Studio album by Jimmy Barnes
- Released: 28 March 1993
- Studio: Festival (Sydney, Australia)
- Genre: Rock
- Length: 67:13
- Label: Mushroom
- Producer: Don Gehman

Jimmy Barnes chronology
| Soul Deep (1991) | Heat (1993) | Flesh and Wood (1993) |

Singles from Heat
- "Sweat It Out" Released: 11 January 1993; "Stand Up" Released: 28 February 1993; "Stone Cold" Released: May 1993; "Right by Your Side" Released: 2 August 1993;

= Heat (Jimmy Barnes album) =

Jimmy Barnes album

Heat is the sixth studio album by Australian rock singer Jimmy Barnes.

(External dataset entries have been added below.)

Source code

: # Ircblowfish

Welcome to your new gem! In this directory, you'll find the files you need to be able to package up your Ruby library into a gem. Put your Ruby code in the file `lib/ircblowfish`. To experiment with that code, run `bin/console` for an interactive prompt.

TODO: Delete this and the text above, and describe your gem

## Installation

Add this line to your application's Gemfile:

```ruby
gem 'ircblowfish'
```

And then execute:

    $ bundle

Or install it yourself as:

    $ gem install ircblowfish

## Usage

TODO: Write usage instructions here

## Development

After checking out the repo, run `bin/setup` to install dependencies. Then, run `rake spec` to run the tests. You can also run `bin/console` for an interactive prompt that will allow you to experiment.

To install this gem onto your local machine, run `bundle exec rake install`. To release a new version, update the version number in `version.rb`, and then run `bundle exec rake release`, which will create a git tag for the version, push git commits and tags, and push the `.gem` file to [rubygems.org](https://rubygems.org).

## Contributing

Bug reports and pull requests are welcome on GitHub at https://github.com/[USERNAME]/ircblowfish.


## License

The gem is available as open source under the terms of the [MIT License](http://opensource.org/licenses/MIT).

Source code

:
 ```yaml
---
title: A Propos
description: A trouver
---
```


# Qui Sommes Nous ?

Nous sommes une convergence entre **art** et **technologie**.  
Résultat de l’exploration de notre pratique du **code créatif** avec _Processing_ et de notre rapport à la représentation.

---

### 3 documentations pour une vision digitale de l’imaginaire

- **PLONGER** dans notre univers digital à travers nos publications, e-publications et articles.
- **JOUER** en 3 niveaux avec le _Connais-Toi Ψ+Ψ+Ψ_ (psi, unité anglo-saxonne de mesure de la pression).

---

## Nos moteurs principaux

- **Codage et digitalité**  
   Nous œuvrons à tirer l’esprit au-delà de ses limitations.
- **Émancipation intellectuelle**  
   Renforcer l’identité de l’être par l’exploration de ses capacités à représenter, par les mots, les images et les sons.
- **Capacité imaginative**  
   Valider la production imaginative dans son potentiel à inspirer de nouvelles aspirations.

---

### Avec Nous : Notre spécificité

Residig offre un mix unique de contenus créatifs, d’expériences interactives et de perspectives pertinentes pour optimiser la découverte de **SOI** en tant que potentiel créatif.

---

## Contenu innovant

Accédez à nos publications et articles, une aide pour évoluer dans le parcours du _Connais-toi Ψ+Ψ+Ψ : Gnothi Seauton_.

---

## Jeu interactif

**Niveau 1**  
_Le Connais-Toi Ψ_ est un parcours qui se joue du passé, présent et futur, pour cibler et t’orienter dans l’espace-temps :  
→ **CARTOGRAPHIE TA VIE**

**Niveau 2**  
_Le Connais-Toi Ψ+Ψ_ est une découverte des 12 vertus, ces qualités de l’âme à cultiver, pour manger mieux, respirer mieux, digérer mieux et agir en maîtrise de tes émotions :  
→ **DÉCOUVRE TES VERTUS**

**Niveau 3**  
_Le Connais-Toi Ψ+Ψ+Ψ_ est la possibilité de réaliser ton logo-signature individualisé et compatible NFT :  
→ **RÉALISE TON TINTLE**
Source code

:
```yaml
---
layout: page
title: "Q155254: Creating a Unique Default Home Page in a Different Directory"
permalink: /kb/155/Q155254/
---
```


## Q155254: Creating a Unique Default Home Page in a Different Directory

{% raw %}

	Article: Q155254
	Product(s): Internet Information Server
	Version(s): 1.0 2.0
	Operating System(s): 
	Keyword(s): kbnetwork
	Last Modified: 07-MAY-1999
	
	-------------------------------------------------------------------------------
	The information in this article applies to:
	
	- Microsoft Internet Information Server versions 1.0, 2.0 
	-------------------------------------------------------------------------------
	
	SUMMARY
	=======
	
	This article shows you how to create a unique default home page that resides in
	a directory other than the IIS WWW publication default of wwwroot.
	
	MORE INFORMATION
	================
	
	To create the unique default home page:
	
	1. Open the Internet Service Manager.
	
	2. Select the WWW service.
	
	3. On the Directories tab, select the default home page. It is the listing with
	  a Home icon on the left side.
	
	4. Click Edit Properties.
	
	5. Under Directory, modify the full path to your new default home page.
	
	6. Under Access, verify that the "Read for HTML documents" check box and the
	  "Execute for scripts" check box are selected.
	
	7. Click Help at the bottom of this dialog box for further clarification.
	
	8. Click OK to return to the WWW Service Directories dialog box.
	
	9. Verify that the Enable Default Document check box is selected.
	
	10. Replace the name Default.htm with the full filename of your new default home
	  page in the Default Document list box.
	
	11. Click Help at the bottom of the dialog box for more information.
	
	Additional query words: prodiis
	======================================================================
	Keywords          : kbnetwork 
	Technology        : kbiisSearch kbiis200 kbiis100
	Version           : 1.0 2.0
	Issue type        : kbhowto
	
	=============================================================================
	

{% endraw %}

It reached number 2 on the ARIA album charts in 1993, and features the singles "Sweat It Out", "Stand Up", "Right By Your Side", and "Stone Cold", the first song written by Cold Chisel keyboardist Don Walker for Barnes since the band's demise in 1983.

==Track listing==
1. "Sweat It Out" (Jimmy Barnes)
2. "Wheels In Motion" (Jimmy Barnes, Jeff Neill, Ross Wilson)
3. "Stand Up" (Jimmy Barnes, Jeff Neill, Kenny Miller)
4. "Burn Baby Burn" (Jimmy Barnes, Jeff Neill, Tony Brock)
5. "Something's Got a Hold" (Jimmy Barnes, Chris Bailey, Jeff Neill)
6. "Love Thing" (Jimmy Barnes, Jeff Neill, Tony Brock)
7. "Talking to You" (Jimmy Barnes, Jeff Neill, Tony Brock)
8. "Stone Cold" (Don Walker)
9. "Wait for Me" (Jimmy Barnes, Jeff Neill, Tony Brock)
10. "Tears We Cry" (Jimmy Barnes)
11. "Right by Your Side" (Jimmy Barnes, Jane Barnes)
12. "A Little Bit of Love" (Jimmy Barnes, Tony Brock, Jerry Lynn Williams)
13. "I'd Rather Be Blind" (Jimmy Barnes)
14. "Not the Loving Kind" (Jimmy Barnes, Jerry Lynn Williams)
15. "Knock Me Down" (Jimmy Barnes, Jeff Neill, Tony Brock)
16. "Catch Your Shadow" (Jimmy Barnes, Jeff Neill, Ross Wilson, Pat Wilson)

==2010 expanded edition==
In 2010, Heat was re-released with an additional four tracks originally left off the album, becoming a double album. It was resequenced by Jimmy Barnes, and featured another Don Walker composition, "Sitting in A Bar", which Walker recorded with his own band, Tex, Don and Charlie. The cover was modified, removing Barnes' name and changing the colour tone to an earthy red.

==2010 version track listing==
Disc 1
1. Sweat it Out
2. Sitting In A Bar*
3. Wheels in Motion
4. Stand Up
5. Tell Me The Truth*
6. Burn Baby Burn
7. Something's Got a Hold
8. Rather Be With You*
9. Love Thing
10. Stone Cold

Disc 2
1. I'd Rather be Blind
2. Wait for Me
3. Tears We Cry
4. Talking to You
5. Right by Your Side
6. A Little Bit of Love
7. Not the Loving Kind
8. Love Will Find A Way*
9. Knock Me Down
10. Catch Your Shadow

==Personnel==

- Jimmy Barnes – vocals and guitar
- Tony Brock – drums, percussion
- Jeff Neill – guitar, vocals
- Michael Hegerty – bass
- Phil Shenale – keyboards

==Chart positions==

===Weekly charts===

| Chart (1993) | Peak position |
|---|---|
| Australian Albums (ARIA) | 2 |
| New Zealand Albums (RMNZ) | 3 |
| Swedish Albums (Sverigetopplistan) | 50 |

===Year-end charts===

| Chart (1993) | Position |
|---|---|
| ARIA Albums Chart | 15 |
| Australian Artist Albums Chart | 2 |
| New Zealand Albums (RMNZ) | 43 |

==Sales and certifications==

| Region | Certification | Certified units/sales |
| Australia (ARIA) | Platinum | 70,000^{^} |
| New Zealand (RMNZ) | Gold | 7,500^{^} |
^{^} Shipments figures based on certification alone.